Sunday, September 18, 2011
The gemara uses shofar as a pircha to the kal v'chomer of rav yossi. The logic is that shofar is an example of something which doesnt push off shabbos even if it is a definite obligation, yet the safeik mitzvah such as a tumtum who is a safeik woman, can blow on yom tov. The point of the gemara is to show that yom tov is less severe than shabbos. However, the gemara never clarifies what actual prohibition we are speakingmes to shofar on yom tov. Tosafos offers 2 suggestions: 1. The prohibition being discussed is the issur of carrying. Since women aren't obligated in shofar it should be prohibited to carry for them. Yet, a tumtum who may be a man and may be fully obligated, can carry a shofar. 2. The issue being discussed is merely an ussur d'rabonon of carrying on yom tov. According to the first approach, the shares aryeh 106 proves that a shofar cannot be carried to the public domain on yt for the sake of a woman. This is also the.implication of tosafos at the end of the sugya who implies that similar to semicha, only an issur d'rabonon can be done, not carrying which is doraysa. Rav Moshe (oc 3:94) has a very long and complicated teshuva arguing on the shaagas aryeh and proving that a shofar or lulav can even be carried on yt where there is no eiruv to enable a woman to do the mitzvah.
Wednesday, September 14, 2011
R. Akiva Eiger writes in a Teshuva (3) that the issue of whether by something that actually has kedusha i.e. the klaf of a sefer Torah, we say that setting aside is significant and makes it assur even before it is used, is dependent on a machlokes in our gemara.
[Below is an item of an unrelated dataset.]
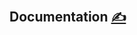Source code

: 
## Documentation [<span style='font-size:20px;'>&#x270D;</span>](https://github.com/inframonit/docs/edit/main/DOCS/DOCS.md)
According to Rav Yanai who says that sending down the eglah arufa to nachal eisan makes it assur, the same would be true with anything that is inherently an item of kedusha - הזמנה מילתא היא. But, according to those who say that it would only be assur by the shechita, they would have to hold that even by something which is an actual גוף הקדושה (not just תשמישי קדושה), the הזמנה would not be significant enough to create an issur.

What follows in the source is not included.